During the winter, British bird-lovers lay out suet rolled with seeds and oats for birds landing in their chilly, barren yards. They believe that these handouts help the birds through winter, but scientists have now discovered that the practice may be splitting a species in two.
In the past 50 years, a migratory schism has appeared among central European blackcaps (Sylvia atricapilla). Native to southern Germany and Austria, the small, grayish songbirds used to fly southwest together to Spain to bask in the Mediterranean weather and dine on fruits such as olives. But in the 1960s, bird watchers started noticing some blackcaps wintering in the United Kingdom. These birds had split from their companions, headed northwest, and begun living off the feed left out by generous bird-lovers. Now, roughly 30 generations later, about 10% of blackcaps migrate to the United Kingdom in the winter instead of to Spain.
A recent study showed that this new winter destination has led blackcaps to breed mainly with their migratory companions. The United Kingdom is closer to blackcap breeding grounds in central Europe than is Spain, so the northwest-migrating birds return home 10 days earlier and start mating among themselves.
Evolutionary biologist H. Martin Schaefer of the University of Freiburg in Germany and colleagues wondered whether the breeding separation had evolutionary consequences. So the scientists caught blackcaps when the birds returned to Germany in the spring and sequenced short stretches of their genomes called microsatellites. The genetic difference between the two groups is small but significant--on a scale from zero (totally similar) to one (separate species), they scored a 0.008. Despite this slight difference, the researchers could still use the genetic data to accurately assign 85% of the birds to the correct migratory group.
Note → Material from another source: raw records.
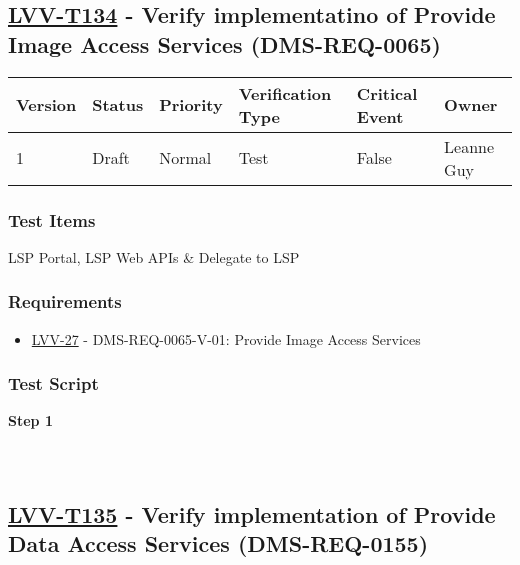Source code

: \hypertarget{lvv-t134---verify-implementatino-of-provide-image-access-services-dms-req-0065}{%
\subsection{\texorpdfstring{\href{https://jira.lsstcorp.org/secure/Tests.jspa\#/testCase/LVV-T134}{LVV-T134}
- Verify implementatino of Provide Image Access Services
(DMS-REQ-0065)}{LVV-T134 - Verify implementatino of Provide Image Access Services (DMS-REQ-0065)}}\label{lvv-t134---verify-implementatino-of-provide-image-access-services-dms-req-0065}}

\begin{longtable}[]{@{}llllll@{}}
\toprule
Version & Status & Priority & Verification Type & Critical Event &
Owner\tabularnewline
\midrule
\endhead
1 & Draft & Normal & Test & False & Leanne Guy\tabularnewline
\bottomrule
\end{longtable}

\hypertarget{test-items-110}{%
\subsubsection{Test Items}\label{test-items-110}}

LSP Portal, LSP Web APIs \& Delegate to LSP

\hypertarget{requirements-111}{%
\subsubsection{Requirements}\label{requirements-111}}

\begin{itemize}
\tightlist
\item
  \href{https://jira.lsstcorp.org/browse/LVV-27}{LVV-27} -
  DMS-REQ-0065-V-01: Provide Image Access Services
\end{itemize}

\hypertarget{test-script-111}{%
\subsubsection{Test Script}\label{test-script-111}}

\textbf{Step 1}\\
~\\
~\\

\hypertarget{lvv-t135---verify-implementation-of-provide-data-access-services-dms-req-0155}{%
\subsection{\texorpdfstring{\href{https://jira.lsstcorp.org/secure/Tests.jspa\#/testCase/LVV-T135}{LVV-T135}
- Verify implementation of Provide Data Access Services
(DMS-REQ-0155)}{LVV-T135 - Verify implementation of Provide Data Access Services (DMS-REQ-0155)}}\label{lvv-t135---verify-implementation-of-provide-data-access-services-dms-req-0155}}

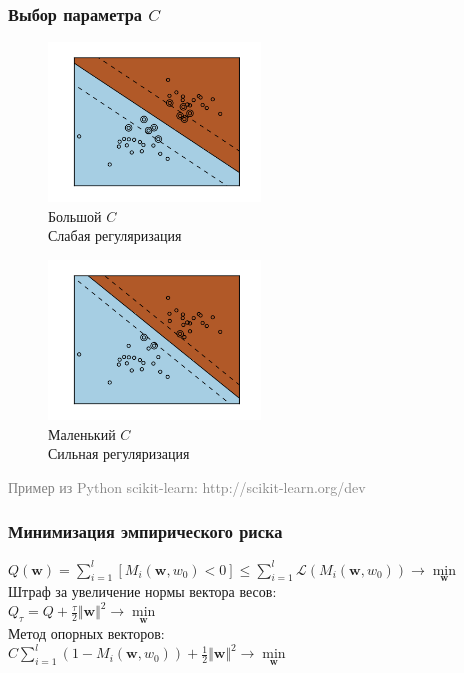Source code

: \documentclass[12pt]{beamer}
\begin{document}
\begin{frame}\frametitle{Выбор параметра $C$}
\begin{figure}[htbp]
	\begin{minipage}{.5\textwidth}
	  \includegraphics[height=120pt, keepaspectratio = true]{images/svm_reg} \\
	  \centering Большой $C$\\ Слабая регуляризация\\
    \end{minipage}%
    \begin{minipage}{.5\textwidth}
		\includegraphics[height=120pt, keepaspectratio = true]{images/svm_non_reg}   \\
		\centering Маленький $C$\\ Сильная регуляризация\\
	\end{minipage}%
\end{figure}
\textcolor{gray}{Пример из Python scikit-learn: http://scikit-learn.org/dev}
\end{frame}

\begin{frame}\frametitle{Минимизация эмпирического риска}
${Q(\mathbf{w}) = \sum\limits_{i=1}^l \left[ M_i(\mathbf{w}, w_0) < 0 \right] \leq\sum\limits_{i=1}^l \mathcal{L}(M_i(\mathbf{w}, w_0)) \rightarrow \min\limits_{\mathbf{w}} }$\\\vspace{3mm}
Штраф за увеличение нормы вектора весов:\\
$Q_{\tau} = Q + \frac{\tau}{2}\Vert \mathbf{w} \Vert^2 \rightarrow \min\limits_{\mathbf{w}}$\\
\vspace{5mm}
Метод опорных векторов:\\
$ C\sum\limits_{i=1}^l (1 - M_i(\mathbf{w}, w_0)) + \frac{1}{2}\Vert \mathbf{w} \Vert^2 \rightarrow \min\limits_{\mathbf{w}}$

\end{frame}
\end{document}

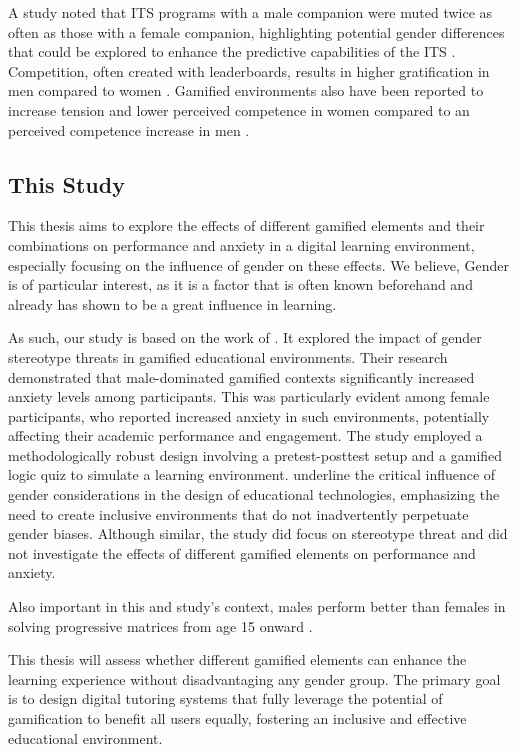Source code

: A study noted that ITS programs with a male companion were muted twice as often as those with a female companion, highlighting potential gender differences that could be explored to enhance the predictive capabilities of the ITS \parencite{woolfAffectiveTutorsAutomatic2010}.
Competition, often created with leaderboards, results in higher gratification in men compared to women \parencite{lucasSexDifferencesVideo2004}.
Gamified environments also have been reported to increase tension and lower perceived competence in women compared to an perceived competence increase in men \parencite{laiszpedroDoesGamificationWork2015}.

\subsection{This Study}
This thesis aims to explore the effects of different gamified elements and their combinations on performance and anxiety in a digital learning environment, especially focusing on the influence of gender on these effects.
We believe, Gender is of particular interest, as it is a factor that is often known beforehand and already has shown to be a great influence in learning.

As such, our study is based on the work of \textcite{albuquerqueDoesGenderStereotype2017}.
It explored the impact of gender stereotype threats in gamified educational environments.
Their research demonstrated that male-dominated gamified contexts significantly increased anxiety levels among participants.
This was particularly evident among female participants, who reported increased anxiety in such environments, potentially affecting their academic performance and engagement.
The study employed a methodologically robust design involving a pretest-posttest setup and a gamified logic quiz to simulate a learning environment.
\textcite{albuquerqueDoesGenderStereotype2017} underline the critical influence of gender considerations in the design of educational technologies, emphasizing the need to create inclusive environments that do not inadvertently perpetuate gender biases. 
Although similar, the study did focus on stereotype threat and did not investigate the effects of different gamified elements on performance and anxiety.


Also important in this and \textcite{albuquerqueDoesGenderStereotype2017} study's context, males perform better than females in solving progressive matrices from age 15 onward \parencite{lynnSexDifferencesProgressive2004}.

This thesis will assess whether different gamified elements can enhance the learning experience without disadvantaging any gender group.
The primary goal is to design digital tutoring systems that fully leverage the potential of gamification to benefit all users equally, fostering an inclusive and effective educational environment.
The scientists next compared the birds' physical traits. Northwest-migrating birds had rounder wings and narrower beaks, the researchers report online today in Current Biology. These differences match the two groups' winter environments: The southwest-migrating birds' more pointed wings allow them to travel faster during their longer journey, and their wider beaks are better suited for swallowing olives and other Spanish fruits.
Although the two groups aren't geographically separated during the mating season, the migratory division has led to a rapid genetic and physical divergence between them as though they were reproducing kilometers apart, the researchers conclude. This split could be the start of speciation. But it's too early to know for sure, and the changes could always reverse if people in Britain stopped feeding the birds, Schaefer says. If nothing else, says Schaefer, the findings provide yet another example of the dramatic impact humans can have on other species. "Even [actions] based on good intentions, like feeding birds, can have evolutionary consequences on populations."
"[The study] has done a nice job of showing the early stages of speciation," says evolutionary biologist Michael Webster of the Cornell Lab of Ornithology. Whether blackcaps will eventually diverge into different species depends on the fitness of offspring from crosses between northwest- and southwest-migrating birds, says evolutionary biologist Darren Irwin of the University of British Columbia, Vancouver, in Canada. These hybrid birds are known to migrate due west, which would lead them to the Atlantic coast of France. If blackcaps wintering there fare worse than their counterparts in the United Kingdom or Spain, the "selection against [these birds] could promote further divergence between the two groups," Irwin says.